→ EXERCISE REQUIREMENTS: Copy the data exactly from the line that contains "games in React" through the line that contains "- [x] replace card back with new back", keeping both end lines and leaving out everything else.

RECORD EXTRACTS: Begin

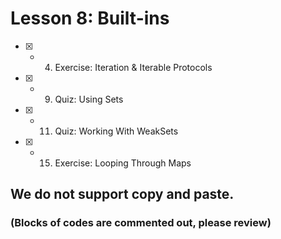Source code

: # Lesson 8: Built-ins

- [x] -  4.  Exercise: Iteration & Iterable Protocols
- [x] -  9.  Quiz: Using Sets
- [x] - 11.  Quiz: Working With WeakSets
- [x] - 15.  Exercise: Looping Through Maps

## We do not support copy and paste. 
### (Blocks of codes are commented out, please review)

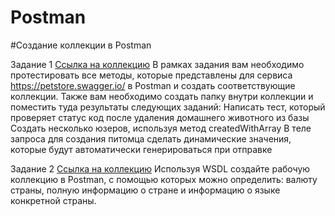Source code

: # Postman
#Создание коллекции в Postman

Задание 1 
[Ссылка на коллекцию](https://www.postman.com/kristybo/workspace/my-workspace/collection/31035359-aae80b79-38fc-4d78-9a24-0e981edfcf58?action=share&creator=31035359)
В рамках задания вам необходимо протестировать все методы, которые представлены для сервиса https://petstore.swagger.io/ в Postman и создать соответствующие коллекции.
Также вам необходимо создать папку внутри коллекции и поместить туда результаты следующих заданий:
Написать тест, который проверяет статус код после удаления домашнего животного из базы
Создать несколько юзеров, используя метод createdWithArray
В теле запроса для создания питомца сделать динамические значения, которые будут автоматически генерироваться при отправке

Задание 2
[Ccылка на коллекцию](https://www.postman.com/kristybo/workspace/my-workspace/collection/31035359-019262b1-2a69-4264-801f-819e0c9c2600?action=share&creator=31035359)
Используя WSDL создайте рабочую коллекцию в Postman, с помощью которых можно определить: валюту страны, полную информацию о стране и информацию о языке конкретной страны.
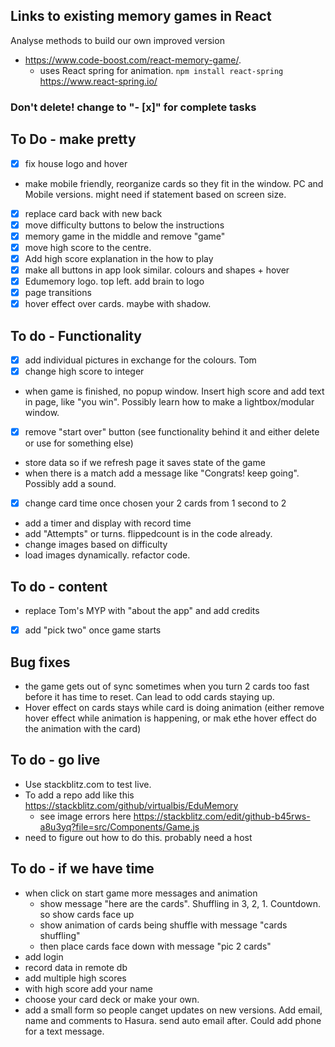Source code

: ## Links to existing memory games in React

Analyse methods to build our own improved version

- https://www.code-boost.com/react-memory-game/.
  - uses React spring for animation. `npm install react-spring` https://www.react-spring.io/

### Don't delete! change to "- [x]" for complete tasks

## To Do - make pretty

- [x] fix house logo and hover
- make mobile friendly, reorganize cards so they fit in the window. PC and Mobile versions. might need if statement based on screen size.
- [x] replace card back with new back
- [x] move difficulty buttons to below the instructions
- [x] memory game in the middle and remove "game"
- [x] move high score to the centre.
- [x] Add high score explanation in the how to play
- [x] make all buttons in app look similar. colours and shapes + hover
- [x] Edumemory logo. top left. add brain to logo
- [x] page transitions
- [x] hover effect over cards. maybe with shadow.

## To do - Functionality

- [x] add individual pictures in exchange for the colours. Tom
- [x] change high score to integer
- when game is finished, no popup window. Insert high score and add text in page, like "you win". Possibly learn how to make a lightbox/modular window.
- [x] remove "start over" button (see functionality behind it and either delete or use for something else)
- store data so if we refresh page it saves state of the game
- when there is a match add a message like "Congrats! keep going". Possibly add a sound.
- [x] change card time once chosen your 2 cards from 1 second to 2
- add a timer and display with record time
- add "Attempts" or turns. flippedcount is in the code already.
- change images based on difficulty
- load images dynamically. refactor code.

## To do - content

- replace Tom's MYP with "about the app" and add credits
- [x] add "pick two" once game starts

## Bug fixes

- the game gets out of sync sometimes when you turn 2 cards too fast before it has time to reset. Can lead to odd cards staying up.
- Hover effect on cards stays while card is doing animation (either remove hover effect while animation is happening, or mak ethe hover effect do the animation with the card)

## To do - go live

- Use stackblitz.com to test live.
- To add a repo add like this https://stackblitz.com/github/virtualbis/EduMemory
  - see image errors here https://stackblitz.com/edit/github-b45rws-a8u3yq?file=src/Components/Game.js
- need to figure out how to do this. probably need a host

## To do - if we have time

- when click on start game more messages and animation
  - show message "here are the cards". Shuffling in 3, 2, 1. Countdown. so show cards face up
  - show animation of cards being shuffle with message "cards shuffling"
  - then place cards face down with message "pic 2 cards"
- add login
- record data in remote db
- add multiple high scores
- with high score add your name
- choose your card deck or make your own.
- add a small form so people canget updates on new versions. Add email, name and comments to Hasura. send auto email after. Could add phone for a text message.
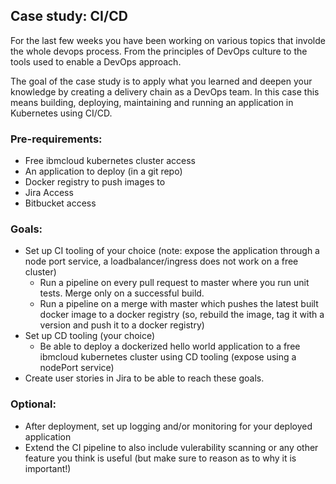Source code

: ## Case study: CI/CD

For the last few weeks you have been working on various topics that involde the whole devops process. From the  principles of DevOps culture to the tools used to enable a DevOps approach.

The goal of the case study is to apply what you learned and deepen your knowledge by creating a delivery chain as a DevOps team. In this case this means building, deploying, maintaining and running an application in Kubernetes using CI/CD.

### Pre-requirements:

- Free ibmcloud kubernetes cluster access
- An application to deploy (in a git repo)
- Docker registry to push images to
- Jira Access 
- Bitbucket access

### Goals:

- Set up CI tooling of your choice (note: expose the application through a node port service, a loadbalancer/ingress does not work on a free cluster)
  - Run a pipeline on every pull request to master where you run unit tests. Merge only on a successful build.
  - Run a pipeline on a merge with master which pushes the latest built docker image to a docker registry (so, rebuild the image, tag it with a version and push it to a docker registry)
- Set up CD tooling (your choice)
  - Be able to deploy a dockerized hello world application to a free ibmcloud kubernetes cluster using CD tooling (expose using a nodePort service)
- Create user stories in Jira to be able to reach these goals.

### Optional:

- After deployment, set up logging and/or monitoring for your deployed application
- Extend the CI pipeline to also include vulerability scanning or any other feature you think is useful (but make sure to reason as to why it is important!)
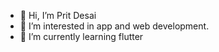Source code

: - 👋 Hi, I’m Prit Desai
- 👀 I’m interested in app and web development.
- 🌱 I’m currently learning flutter

<!---
prit2410/prit2410 is a ✨ special ✨ repository because its `README.md` (this file) appears on your GitHub profile.
You can click the Preview link to take a look at your changes.
--->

RECORD EXTRACTS: End

→ SOLUTION FOR THIS PROBLEM:
: ## Links to existing memory games in React

Analyse methods to build our own improved version

- https://www.code-boost.com/react-memory-game/.
  - uses React spring for animation. `npm install react-spring` https://www.react-spring.io/

### Don't delete! change to "- [x]" for complete tasks

## To Do - make pretty

- [x] fix house logo and hover
- make mobile friendly, reorganize cards so they fit in the window. PC and Mobile versions. might need if statement based on screen size.
- [x] replace card back with new back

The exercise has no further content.